**TRY IT:** Every line of the material has to be retyped exactly.

**DATA:**
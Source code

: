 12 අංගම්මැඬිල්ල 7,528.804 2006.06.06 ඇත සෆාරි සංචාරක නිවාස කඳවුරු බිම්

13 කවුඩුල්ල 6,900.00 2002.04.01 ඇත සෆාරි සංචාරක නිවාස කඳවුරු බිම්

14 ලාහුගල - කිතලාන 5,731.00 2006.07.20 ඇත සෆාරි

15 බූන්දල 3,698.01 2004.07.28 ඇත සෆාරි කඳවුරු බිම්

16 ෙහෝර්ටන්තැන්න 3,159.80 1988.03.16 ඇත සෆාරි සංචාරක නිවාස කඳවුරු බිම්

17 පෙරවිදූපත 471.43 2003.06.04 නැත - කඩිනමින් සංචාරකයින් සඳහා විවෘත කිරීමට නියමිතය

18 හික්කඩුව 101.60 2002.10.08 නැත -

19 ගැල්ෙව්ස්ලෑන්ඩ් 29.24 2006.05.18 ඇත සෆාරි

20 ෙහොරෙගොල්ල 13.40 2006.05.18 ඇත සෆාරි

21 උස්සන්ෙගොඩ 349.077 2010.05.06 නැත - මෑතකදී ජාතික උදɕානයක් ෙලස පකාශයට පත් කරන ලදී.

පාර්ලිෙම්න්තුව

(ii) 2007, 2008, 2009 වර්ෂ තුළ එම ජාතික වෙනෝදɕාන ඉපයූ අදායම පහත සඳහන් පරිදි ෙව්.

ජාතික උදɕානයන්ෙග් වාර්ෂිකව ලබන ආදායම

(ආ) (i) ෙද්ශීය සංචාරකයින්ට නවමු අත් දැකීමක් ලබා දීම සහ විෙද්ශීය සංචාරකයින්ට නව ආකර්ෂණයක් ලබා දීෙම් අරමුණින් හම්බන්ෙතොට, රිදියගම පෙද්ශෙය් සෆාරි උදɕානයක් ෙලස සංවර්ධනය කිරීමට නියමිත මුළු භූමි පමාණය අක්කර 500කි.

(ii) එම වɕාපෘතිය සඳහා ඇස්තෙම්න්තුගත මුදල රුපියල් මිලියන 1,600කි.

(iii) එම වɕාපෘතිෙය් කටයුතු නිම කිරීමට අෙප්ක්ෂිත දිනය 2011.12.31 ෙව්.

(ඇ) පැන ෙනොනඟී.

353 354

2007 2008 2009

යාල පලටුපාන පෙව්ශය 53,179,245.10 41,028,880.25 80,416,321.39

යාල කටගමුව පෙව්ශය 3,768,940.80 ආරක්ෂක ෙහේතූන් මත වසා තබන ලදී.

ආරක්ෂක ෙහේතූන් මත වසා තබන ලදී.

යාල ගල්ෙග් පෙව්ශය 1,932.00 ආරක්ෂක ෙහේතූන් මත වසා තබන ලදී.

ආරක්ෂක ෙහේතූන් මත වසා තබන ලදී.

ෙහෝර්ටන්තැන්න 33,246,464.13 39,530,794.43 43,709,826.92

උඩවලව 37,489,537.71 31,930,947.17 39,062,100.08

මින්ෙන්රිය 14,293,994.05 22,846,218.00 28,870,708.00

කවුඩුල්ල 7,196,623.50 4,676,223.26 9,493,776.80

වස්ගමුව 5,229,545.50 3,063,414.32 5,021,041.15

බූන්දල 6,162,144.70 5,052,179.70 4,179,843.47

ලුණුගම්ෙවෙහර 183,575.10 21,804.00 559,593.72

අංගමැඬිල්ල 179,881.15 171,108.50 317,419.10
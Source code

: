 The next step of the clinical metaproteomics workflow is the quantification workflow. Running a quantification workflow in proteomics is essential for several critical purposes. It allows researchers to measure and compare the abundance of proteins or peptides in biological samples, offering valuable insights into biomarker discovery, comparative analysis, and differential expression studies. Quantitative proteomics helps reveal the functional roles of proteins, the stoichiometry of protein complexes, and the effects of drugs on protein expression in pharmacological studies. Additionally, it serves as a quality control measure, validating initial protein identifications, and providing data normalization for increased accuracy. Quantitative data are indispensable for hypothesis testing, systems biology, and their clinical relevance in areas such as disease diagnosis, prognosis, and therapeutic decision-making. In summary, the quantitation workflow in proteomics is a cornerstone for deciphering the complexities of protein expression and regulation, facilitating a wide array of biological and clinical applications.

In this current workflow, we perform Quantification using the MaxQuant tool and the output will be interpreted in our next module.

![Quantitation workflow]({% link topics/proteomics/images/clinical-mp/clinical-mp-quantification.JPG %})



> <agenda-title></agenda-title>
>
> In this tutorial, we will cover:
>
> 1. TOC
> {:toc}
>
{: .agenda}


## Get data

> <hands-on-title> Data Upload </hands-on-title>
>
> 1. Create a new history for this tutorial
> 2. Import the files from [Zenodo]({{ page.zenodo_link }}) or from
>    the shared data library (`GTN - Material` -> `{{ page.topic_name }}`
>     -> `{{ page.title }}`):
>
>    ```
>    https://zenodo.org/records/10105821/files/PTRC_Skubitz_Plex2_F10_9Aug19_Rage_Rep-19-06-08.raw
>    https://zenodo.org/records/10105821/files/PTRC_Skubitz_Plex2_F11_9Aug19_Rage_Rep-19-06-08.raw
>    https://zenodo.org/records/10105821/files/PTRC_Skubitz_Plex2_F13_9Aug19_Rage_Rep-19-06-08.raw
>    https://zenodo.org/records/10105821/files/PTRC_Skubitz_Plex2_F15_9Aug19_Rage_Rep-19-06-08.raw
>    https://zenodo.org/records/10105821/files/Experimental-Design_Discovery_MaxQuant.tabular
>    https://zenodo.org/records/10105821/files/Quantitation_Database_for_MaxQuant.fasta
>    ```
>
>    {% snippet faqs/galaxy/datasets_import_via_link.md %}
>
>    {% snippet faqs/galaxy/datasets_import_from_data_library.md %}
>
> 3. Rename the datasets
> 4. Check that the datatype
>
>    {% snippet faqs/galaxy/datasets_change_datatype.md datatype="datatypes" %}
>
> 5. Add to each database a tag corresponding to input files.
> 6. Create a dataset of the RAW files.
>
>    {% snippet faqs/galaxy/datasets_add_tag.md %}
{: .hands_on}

**REPLY:**
Source code

: 12 අංගම්මැඬිල්ල 7,528.804 2006.06.06 ඇත සෆාරි සංචාරක නිවාස කඳවුරු බිම්

13 කවුඩුල්ල 6,900.00 2002.04.01 ඇත සෆාරි සංචාරක නිවාස කඳවුරු බිම්

14 ලාහුගල - කිතලාන 5,731.00 2006.07.20 ඇත සෆාරි

15 බූන්දල 3,698.01 2004.07.28 ඇත සෆාරි කඳවුරු බිම්

16 ෙහෝර්ටන්තැන්න 3,159.80 1988.03.16 ඇත සෆාරි සංචාරක නිවාස කඳවුරු බිම්

17 පෙරවිදූපත 471.43 2003.06.04 නැත - කඩිනමින් සංචාරකයින් සඳහා විවෘත කිරීමට නියමිතය

18 හික්කඩුව 101.60 2002.10.08 නැත -

19 ගැල්ෙව්ස්ලෑන්ඩ් 29.24 2006.05.18 ඇත සෆාරි

20 ෙහොරෙගොල්ල 13.40 2006.05.18 ඇත සෆාරි

21 උස්සන්ෙගොඩ 349.077 2010.05.06 නැත - මෑතකදී ජාතික උදɕානයක් ෙලස පකාශයට පත් කරන ලදී.

පාර්ලිෙම්න්තුව

(ii) 2007, 2008, 2009 වර්ෂ තුළ එම ජාතික වෙනෝදɕාන ඉපයූ අදායම පහත සඳහන් පරිදි ෙව්.

ජාතික උදɕානයන්ෙග් වාර්ෂිකව ලබන ආදායම

(ආ) (i) ෙද්ශීය සංචාරකයින්ට නවමු අත් දැකීමක් ලබා දීම සහ විෙද්ශීය සංචාරකයින්ට නව ආකර්ෂණයක් ලබා දීෙම් අරමුණින් හම්බන්ෙතොට, රිදියගම පෙද්ශෙය් සෆාරි උදɕානයක් ෙලස සංවර්ධනය කිරීමට නියමිත මුළු භූමි පමාණය අක්කර 500කි.

(ii) එම වɕාපෘතිය සඳහා ඇස්තෙම්න්තුගත මුදල රුපියල් මිලියන 1,600කි.

(iii) එම වɕාපෘතිෙය් කටයුතු නිම කිරීමට අෙප්ක්ෂිත දිනය 2011.12.31 ෙව්.

(ඇ) පැන ෙනොනඟී.

353 354

2007 2008 2009

යාල පලටුපාන පෙව්ශය 53,179,245.10 41,028,880.25 80,416,321.39

යාල කටගමුව පෙව්ශය 3,768,940.80 ආරක්ෂක ෙහේතූන් මත වසා තබන ලදී.

ආරක්ෂක ෙහේතූන් මත වසා තබන ලදී.

යාල ගල්ෙග් පෙව්ශය 1,932.00 ආරක්ෂක ෙහේතූන් මත වසා තබන ලදී.

ආරක්ෂක ෙහේතූන් මත වසා තබන ලදී.

ෙහෝර්ටන්තැන්න 33,246,464.13 39,530,794.43 43,709,826.92

උඩවලව 37,489,537.71 31,930,947.17 39,062,100.08

මින්ෙන්රිය 14,293,994.05 22,846,218.00 28,870,708.00

කවුඩුල්ල 7,196,623.50 4,676,223.26 9,493,776.80

වස්ගමුව 5,229,545.50 3,063,414.32 5,021,041.15

බූන්දල 6,162,144.70 5,052,179.70 4,179,843.47

ලුණුගම්ෙවෙහර 183,575.10 21,804.00 559,593.72

අංගමැඬිල්ල 179,881.15 171,108.50 317,419.10
Source code

: The next step of the clinical metaproteomics workflow is the quantification workflow. Running a quantification workflow in proteomics is essential for several critical purposes. It allows researchers to measure and compare the abundance of proteins or peptides in biological samples, offering valuable insights into biomarker discovery, comparative analysis, and differential expression studies. Quantitative proteomics helps reveal the functional roles of proteins, the stoichiometry of protein complexes, and the effects of drugs on protein expression in pharmacological studies. Additionally, it serves as a quality control measure, validating initial protein identifications, and providing data normalization for increased accuracy. Quantitative data are indispensable for hypothesis testing, systems biology, and their clinical relevance in areas such as disease diagnosis, prognosis, and therapeutic decision-making. In summary, the quantitation workflow in proteomics is a cornerstone for deciphering the complexities of protein expression and regulation, facilitating a wide array of biological and clinical applications.

In this current workflow, we perform Quantification using the MaxQuant tool and the output will be interpreted in our next module.

![Quantitation workflow]({% link topics/proteomics/images/clinical-mp/clinical-mp-quantification.JPG %})



> <agenda-title></agenda-title>
>
> In this tutorial, we will cover:
>
> 1. TOC
> {:toc}
>
{: .agenda}


## Get data

> <hands-on-title> Data Upload </hands-on-title>
>
> 1. Create a new history for this tutorial
> 2. Import the files from [Zenodo]({{ page.zenodo_link }}) or from
>    the shared data library (`GTN - Material` -> `{{ page.topic_name }}`
>     -> `{{ page.title }}`):
>
>    ```
>    https://zenodo.org/records/10105821/files/PTRC_Skubitz_Plex2_F10_9Aug19_Rage_Rep-19-06-08.raw
>    https://zenodo.org/records/10105821/files/PTRC_Skubitz_Plex2_F11_9Aug19_Rage_Rep-19-06-08.raw
>    https://zenodo.org/records/10105821/files/PTRC_Skubitz_Plex2_F13_9Aug19_Rage_Rep-19-06-08.raw
>    https://zenodo.org/records/10105821/files/PTRC_Skubitz_Plex2_F15_9Aug19_Rage_Rep-19-06-08.raw
>    https://zenodo.org/records/10105821/files/Experimental-Design_Discovery_MaxQuant.tabular
>    https://zenodo.org/records/10105821/files/Quantitation_Database_for_MaxQuant.fasta
>    ```
>
>    {% snippet faqs/galaxy/datasets_import_via_link.md %}
>
>    {% snippet faqs/galaxy/datasets_import_from_data_library.md %}
>
> 3. Rename the datasets
> 4. Check that the datatype
>
>    {% snippet faqs/galaxy/datasets_change_datatype.md datatype="datatypes" %}
>
> 5. Add to each database a tag corresponding to input files.
> 6. Create a dataset of the RAW files.
>
>    {% snippet faqs/galaxy/datasets_add_tag.md %}
{: .hands_on}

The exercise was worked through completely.